In the course of our experience we have met with many houses in "Auld Reekie" which have the credit of being haunted. There is one at this day [1829] in Buchanan’s Court, Lawnmarket, in the same "land" in which the celebrated editor of the Edinburgh Review first saw the light. It is a flat, and has been shut up fromtime immemorial. The story goes, that one night, as preparations were making for a supper party, something occurred which obliged the family, as well as all the assembled guests, to retire with precipitation, and lock up the house. From that night to this it has never once been opened, nor was any of the furniture withdrawn ;—the very goose which was undergoing the process of being roasted at the time of the dreadful occurrence is still at the fire! No one knows to whom the house belongs ; no one ever inquires after it ; no one living ever saw the inside of it;—it is a condemned house ! There is something peculiarly dreadful about a house under these circumstances. What sights of horror might present themselves if it were entered! Satan is the ‘ultimus hares’ of all such unclaimed property.

Besides the numberless old houses in Edinburgh that are haunted, there are many endowed with the simple credit of having been the scenes of murders and suicides. Some we have met with, containing rooms which had particular names commemorative of such events, and these names, handed down as they had been from one generation to another, usually suggested the remembrance of some dignihed Scottish families, probably the former tenants of the houses.
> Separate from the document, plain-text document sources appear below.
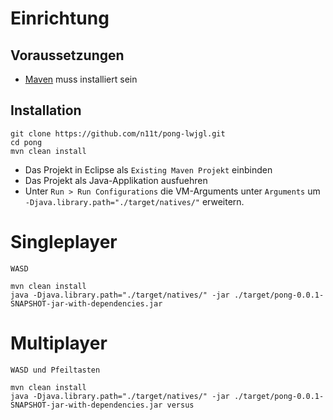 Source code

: # Einrichtung

## Voraussetzungen

* [Maven](http://maven.apache.org/) muss installiert sein

## Installation

    git clone https://github.com/n11t/pong-lwjgl.git
    cd pong
    mvn clean install

* Das Projekt in Eclipse als `Existing Maven Projekt` einbinden
* Das Projekt als Java-Applikation ausfuehren
* Unter `Run > Run Configurations` die VM-Arguments unter `Arguments` um `-Djava.library.path="./target/natives/"` erweitern.

# Singleplayer

    WASD

    mvn clean install
    java -Djava.library.path="./target/natives/" -jar ./target/pong-0.0.1-SNAPSHOT-jar-with-dependencies.jar

# Multiplayer

    WASD und Pfeiltasten

    mvn clean install
    java -Djava.library.path="./target/natives/" -jar ./target/pong-0.0.1-SNAPSHOT-jar-with-dependencies.jar versus
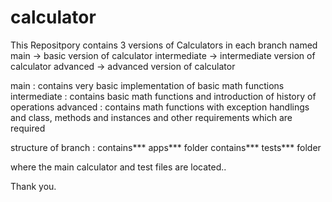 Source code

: # calculator

This Repositpory contains 3 versions of Calculators in each branch named
main -> basic version of calculator
intermediate -> intermediate version of calculator
advanced -> advanced version of calculator

main : contains very basic implementation of basic math functions
intermediate : contains basic math functions and introduction of history of operations
advanced : contains math functions with exception handlings and class, methods and instances and other requirements which are required

structure of branch :
contains*** apps*** folder 
contains*** tests*** folder

where the main calculator and test files are located..

Thank you.

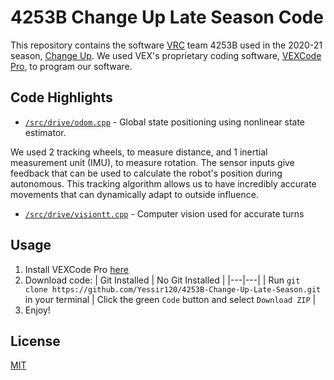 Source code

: # 4253B Change Up Late Season Code

This repository contains the software [VRC](https://www.vexrobotics.com/v5/competition/vrc-current-game) team 4253B used in the 2020-21 season, [Change Up](https://www.youtube.com/watch?v=Hxs0q9UoMDQ). We used VEX's proprietary coding software, [VEXCode Pro](https://www.vexrobotics.com/vexcode/pro-v5), to program our software. 

## Code Highlights

* [`/src/drive/odom.cpp`](src/drive/odom.cpp) - Global state positioning using nonlinear state estimator. 

We used 2 tracking wheels, to measure distance, and 1 inertial measurement unit (IMU), to measure rotation. The sensor inputs give feedback that can be used to calculate the robot's position during autonomous. This tracking algorithm allows us to have incredibly accurate movements that can dynamically adapt to outside influence. 

* [`/src/drive/visiontt.cpp`](src/drive/visiontt.cpp) - Computer vision used for accurate turns



## Usage

1. Install VEXCode Pro [here](https://www.vexrobotics.com/vexcode/pro-v5)
2. Download code: 
| Git Installed | No Git Installed |
|---|---|
| Run ``git clone https://github.com/Yessir120/4253B-Change-Up-Late-Season.git`` in your terminal | Click the green ``Code`` button and select ``Download ZIP`` |
3. Enjoy!

## License
[MIT](https://choosealicense.com/licenses/mit/)
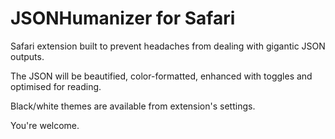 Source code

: JSONHumanizer for Safari
=============

Safari extension built to prevent headaches from dealing with gigantic JSON outputs.

The JSON will be beautified, color-formatted, enhanced with toggles and optimised for reading.

Black/white themes are available from extension's settings.

You're welcome.
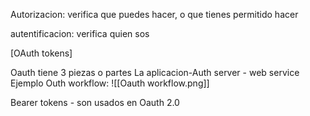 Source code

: Autorizacion:  verifica que puedes hacer, o que tienes permitido hacer

autentificacion: verifica quien sos


[OAuth tokens]

Oauth tiene 3 piezas o partes
La aplicacion-Auth server - web service
Ejemplo Outh workflow: ![[Oauth workflow.png]]

Bearer tokens - son usados en Oauth 2.0




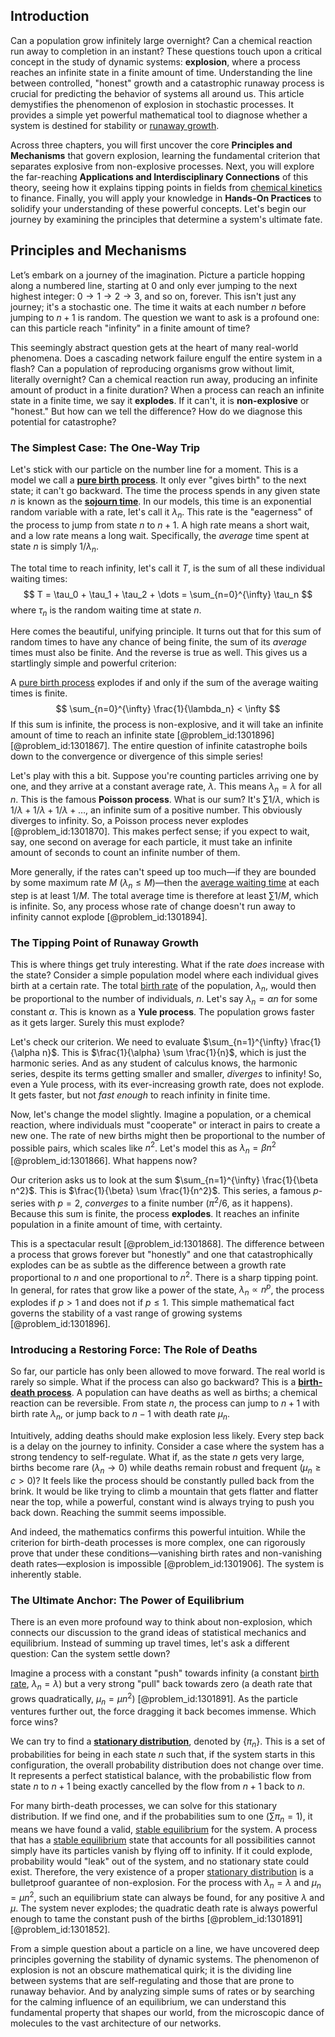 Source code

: ## Introduction
Can a population grow infinitely large overnight? Can a chemical reaction run away to completion in an instant? These questions touch upon a critical concept in the study of dynamic systems: **explosion**, where a process reaches an infinite state in a finite amount of time. Understanding the line between controlled, "honest" growth and a catastrophic runaway process is crucial for predicting the behavior of systems all around us. This article demystifies the phenomenon of explosion in stochastic processes. It provides a simple yet powerful mathematical tool to diagnose whether a system is destined for stability or [runaway growth](@article_id:159678).

Across three chapters, you will first uncover the core **Principles and Mechanisms** that govern explosion, learning the fundamental criterion that separates explosive from non-explosive processes. Next, you will explore the far-reaching **Applications and Interdisciplinary Connections** of this theory, seeing how it explains tipping points in fields from [chemical kinetics](@article_id:144467) to finance. Finally, you will apply your knowledge in **Hands-On Practices** to solidify your understanding of these powerful concepts. Let's begin our journey by examining the principles that determine a system's ultimate fate.

## Principles and Mechanisms

Let’s embark on a journey of the imagination. Picture a particle hopping along a numbered line, starting at 0 and only ever jumping to the next highest integer: $0 \to 1 \to 2 \to 3$, and so on, forever. This isn't just any journey; it's a stochastic one. The time it waits at each number $n$ before jumping to $n+1$ is random. The question we want to ask is a profound one: can this particle reach "infinity" in a finite amount of time?

This seemingly abstract question gets at the heart of many real-world phenomena. Does a cascading network failure engulf the entire system in a flash? Can a population of reproducing organisms grow without limit, literally overnight? Can a chemical reaction run away, producing an infinite amount of product in a finite duration? When a process can reach an infinite state in a finite time, we say it **explodes**. If it can't, it is **non-explosive** or "honest." But how can we tell the difference? How do we diagnose this potential for catastrophe?

### The Simplest Case: The One-Way Trip

Let's stick with our particle on the number line for a moment. This is a model we call a **[pure birth process](@article_id:273427)**. It only ever "gives birth" to the next state; it can't go backward. The time the process spends in any given state $n$ is known as the **[sojourn time](@article_id:263459)**. In our models, this time is an exponential random variable with a rate, let's call it $\lambda_n$. This rate is the "eagerness" of the process to jump from state $n$ to $n+1$. A high rate means a short wait, and a low rate means a long wait. Specifically, the *average* time spent at state $n$ is simply $1/\lambda_n$.

The total time to reach infinity, let's call it $T$, is the sum of all these individual waiting times:
$$
T = \tau_0 + \tau_1 + \tau_2 + \dots = \sum_{n=0}^{\infty} \tau_n
$$
where $\tau_n$ is the random waiting time at state $n$.

Here comes the beautiful, unifying principle. It turns out that for this sum of random times to have any chance of being finite, the sum of its *average* times must also be finite. And the reverse is true as well. This gives us a startlingly simple and powerful criterion:

A [pure birth process](@article_id:273427) explodes if and only if the sum of the average waiting times is finite.
$$
\sum_{n=0}^{\infty} \frac{1}{\lambda_n} < \infty
$$
If this sum is infinite, the process is non-explosive, and it will take an infinite amount of time to reach an infinite state [@problem_id:1301896] [@problem_id:1301867]. The entire question of infinite catastrophe boils down to the convergence or divergence of this simple series!

Let's play with this a bit. Suppose you're counting particles arriving one by one, and they arrive at a constant average rate, $\lambda$. This means $\lambda_n = \lambda$ for all $n$. This is the famous **Poisson process**. What is our sum? It's $\sum 1/\lambda$, which is $1/\lambda + 1/\lambda + 1/\lambda + \dots$, an infinite sum of a positive number. This obviously diverges to infinity. So, a Poisson process never explodes [@problem_id:1301870]. This makes perfect sense; if you expect to wait, say, one second on average for each particle, it must take an infinite amount of seconds to count an infinite number of them.

More generally, if the rates can't speed up too much—if they are bounded by some maximum rate $M$ ($\lambda_n \le M$)—then the [average waiting time](@article_id:274933) at each step is at least $1/M$. The total average time is therefore at least $\sum 1/M$, which is infinite. So, any process whose rate of change doesn't run away to infinity cannot explode [@problem_id:1301894].

### The Tipping Point of Runaway Growth

This is where things get truly interesting. What if the rate *does* increase with the state? Consider a simple population model where each individual gives birth at a certain rate. The total [birth rate](@article_id:203164) of the population, $\lambda_n$, would then be proportional to the number of individuals, $n$. Let's say $\lambda_n = \alpha n$ for some constant $\alpha$. This is known as a **Yule process**. The population grows faster as it gets larger. Surely this must explode?

Let's check our criterion. We need to evaluate $\sum_{n=1}^{\infty} \frac{1}{\alpha n}$. This is $\frac{1}{\alpha} \sum \frac{1}{n}$, which is just the harmonic series. And as any student of calculus knows, the harmonic series, despite its terms getting smaller and smaller, *diverges* to infinity! So, even a Yule process, with its ever-increasing growth rate, does not explode. It gets faster, but not *fast enough* to reach infinity in finite time.

Now, let's change the model slightly. Imagine a population, or a chemical reaction, where individuals must "cooperate" or interact in pairs to create a new one. The rate of new births might then be proportional to the number of possible pairs, which scales like $n^2$. Let's model this as $\lambda_n = \beta n^2$ [@problem_id:1301866]. What happens now?

Our criterion asks us to look at the sum $\sum_{n=1}^{\infty} \frac{1}{\beta n^2}$. This is $\frac{1}{\beta} \sum \frac{1}{n^2}$. This series, a famous $p$-series with $p=2$, *converges* to a finite number ($\pi^2/6$, as it happens). Because this sum is finite, the process **explodes**. It reaches an infinite population in a finite amount of time, with certainty.

This is a spectacular result [@problem_id:1301868]. The difference between a process that grows forever but "honestly" and one that catastrophically explodes can be as subtle as the difference between a growth rate proportional to $n$ and one proportional to $n^2$. There is a sharp tipping point. In general, for rates that grow like a power of the state, $\lambda_n \propto n^p$, the process explodes if $p > 1$ and does not if $p \le 1$. This simple mathematical fact governs the stability of a vast range of growing systems [@problem_id:1301896].

### Introducing a Restoring Force: The Role of Deaths

So far, our particle has only been allowed to move forward. The real world is rarely so simple. What if the process can also go backward? This is a **[birth-death process](@article_id:168101)**. A population can have deaths as well as births; a chemical reaction can be reversible. From state $n$, the process can jump to $n+1$ with birth rate $\lambda_n$, or jump back to $n-1$ with death rate $\mu_n$.

Intuitively, adding deaths should make explosion less likely. Every step back is a delay on the journey to infinity. Consider a case where the system has a strong tendency to self-regulate. What if, as the state $n$ gets very large, births become rare ($\lambda_n \to 0$) while deaths remain robust and frequent ($\mu_n \ge c > 0$)? It feels like the process should be constantly pulled back from the brink. It would be like trying to climb a mountain that gets flatter and flatter near the top, while a powerful, constant wind is always trying to push you back down. Reaching the summit seems impossible.

And indeed, the mathematics confirms this powerful intuition. While the criterion for birth-death processes is more complex, one can rigorously prove that under these conditions—vanishing birth rates and non-vanishing death rates—explosion is impossible [@problem_id:1301906]. The system is inherently stable.

### The Ultimate Anchor: The Power of Equilibrium

There is an even more profound way to think about non-explosion, which connects our discussion to the grand ideas of statistical mechanics and equilibrium. Instead of summing up travel times, let's ask a different question: Can the system settle down?

Imagine a process with a constant "push" towards infinity (a constant [birth rate](@article_id:203164), $\lambda_n = \lambda$) but a very strong "pull" back towards zero (a death rate that grows quadratically, $\mu_n = \mu n^2$) [@problem_id:1301891]. As the particle ventures further out, the force dragging it back becomes immense. Which force wins?

We can try to find a **[stationary distribution](@article_id:142048)**, denoted by $\{\pi_n\}$. This is a set of probabilities for being in each state $n$ such that, if the system starts in this configuration, the overall probability distribution does not change over time. It represents a perfect statistical balance, with the probabilistic flow from state $n$ to $n+1$ being exactly cancelled by the flow from $n+1$ back to $n$.

For many birth-death processes, we can solve for this stationary distribution. If we find one, and if the probabilities sum to one ($\sum \pi_n = 1$), it means we have found a valid, [stable equilibrium](@article_id:268985) for the system. A process that has a [stable equilibrium](@article_id:268985) state that accounts for all possibilities cannot simply have its particles vanish by flying off to infinity. If it could explode, probability would "leak" out of the system, and no stationary state could exist. Therefore, the very existence of a proper [stationary distribution](@article_id:142048) is a bulletproof guarantee of non-explosion. For the process with $\lambda_n = \lambda$ and $\mu_n = \mu n^2$, such an equilibrium state can always be found, for any positive $\lambda$ and $\mu$. The system never explodes; the quadratic death rate is always powerful enough to tame the constant push of the births [@problem_id:1301891] [@problem_id:1301852].

From a simple question about a particle on a line, we have uncovered deep principles governing the stability of dynamic systems. The phenomenon of explosion is not an obscure mathematical quirk; it is the dividing line between systems that are self-regulating and those that are prone to runaway behavior. And by analyzing simple sums of rates or by searching for the calming influence of an equilibrium, we can understand this fundamental property that shapes our world, from the microscopic dance of molecules to the vast architecture of our networks. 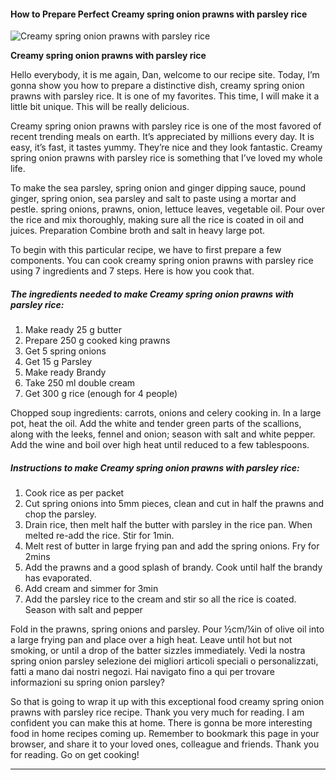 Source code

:             

#### How to Prepare Perfect Creamy spring onion prawns with parsley rice

![Creamy spring onion prawns with parsley rice](https://img-global.cpcdn.com/recipes/a5dbfbce0c45fa10/751x532cq70/creamy-spring-onion-prawns-with-parsley-rice-recipe-main-photo.jpg)

**Creamy spring onion prawns with parsley rice**

Hello everybody, it is me again, Dan, welcome to our recipe site. Today, I’m gonna show you how to prepare a distinctive dish, creamy spring onion prawns with parsley rice. It is one of my favorites. This time, I will make it a little bit unique. This will be really delicious.

Creamy spring onion prawns with parsley rice is one of the most favored of recent trending meals on earth. It’s appreciated by millions every day. It is easy, it’s fast, it tastes yummy. They’re nice and they look fantastic. Creamy spring onion prawns with parsley rice is something that I’ve loved my whole life.

To make the sea parsley, spring onion and ginger dipping sauce, pound ginger, spring onion, sea parsley and salt to paste using a mortar and pestle. spring onions, prawns, onion, lettuce leaves, vegetable oil. Pour over the rice and mix thoroughly, making sure all the rice is coated in oil and juices. Preparation Combine broth and salt in heavy large pot.

To begin with this particular recipe, we have to first prepare a few components. You can cook creamy spring onion prawns with parsley rice using 7 ingredients and 7 steps. Here is how you cook that.

##### The ingredients needed to make Creamy spring onion prawns with parsley rice:

1.  Make ready 25 g butter
2.  Prepare 250 g cooked king prawns
3.  Get 5 spring onions
4.  Get 15 g Parsley
5.  Make ready Brandy
6.  Take 250 ml double cream
7.  Get 300 g rice (enough for 4 people)

Chopped soup ingredients: carrots, onions and celery cooking in. In a large pot, heat the oil. Add the white and tender green parts of the scallions, along with the leeks, fennel and onion; season with salt and white pepper. Add the wine and boil over high heat until reduced to a few tablespoons.

##### Instructions to make Creamy spring onion prawns with parsley rice:

1.  Cook rice as per packet
2.  Cut spring onions into 5mm pieces, clean and cut in half the prawns and chop the parsley.
3.  Drain rice, then melt half the butter with parsley in the rice pan. When melted re-add the rice. Stir for 1min.
4.  Melt rest of butter in large frying pan and add the spring onions. Fry for 2mins
5.  Add the prawns and a good splash of brandy. Cook until half the brandy has evaporated.
6.  Add cream and simmer for 3min
7.  Add the parsley rice to the cream and stir so all the rice is coated. Season with salt and pepper

Fold in the prawns, spring onions and parsley. Pour ½cm/¼in of olive oil into a large frying pan and place over a high heat. Leave until hot but not smoking, or until a drop of the batter sizzles immediately. Vedi la nostra spring onion parsley selezione dei migliori articoli speciali o personalizzati, fatti a mano dai nostri negozi. Hai navigato fino a qui per trovare informazioni su spring onion parsley?

So that is going to wrap it up with this exceptional food creamy spring onion prawns with parsley rice recipe. Thank you very much for reading. I am confident you can make this at home. There is gonna be more interesting food in home recipes coming up. Remember to bookmark this page in your browser, and share it to your loved ones, colleague and friends. Thank you for reading. Go on get cooking!

* * *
The closed house in Mary King’s Close (behind the Royal Exchange) is believed by some to have met with that fate for a very fearful reason. The inhabitants at a very remote period were, it is said, compelled to abandon it by the supernatural appearance which took place in it, on the very first night after they had made it their residence. At midnight, as the goodman was sitting with his wife by the fire, reading his Bible, and intending immediately to go to bed, a strange dimness which suddenly fell upon the light caused him to raise his eyes from the book. He looked at the candle, and saw it was burning blue. Terror took possession of his frame. He turned away his eyes from the ghastly object; but the cure was worse than the disease. Directly before him, and apparently not two yards off, he saw the head as of a dead person looking him straight in the face. There was nothing but a head, though that seemed to occupy the precise situation in regard to the floor which it might have done had it been supported by a body of the ordinary stature. The man and his wife fainted with terror. On awaking, darkness pervaded the room. Presently the door opened, and in came a hand holding a candle. This advanced and stood—that is, the body supposed to be attached to the hand stood—beside the table, whilst the terrified pair saw two or three couples of feet skip along the floor, as if dancing. The scene lasted a short time, but vanished quite away upon the man gathering strength to invoke the protection of Heaven. The house was of course abandoned, and remained ever afterwards shut up.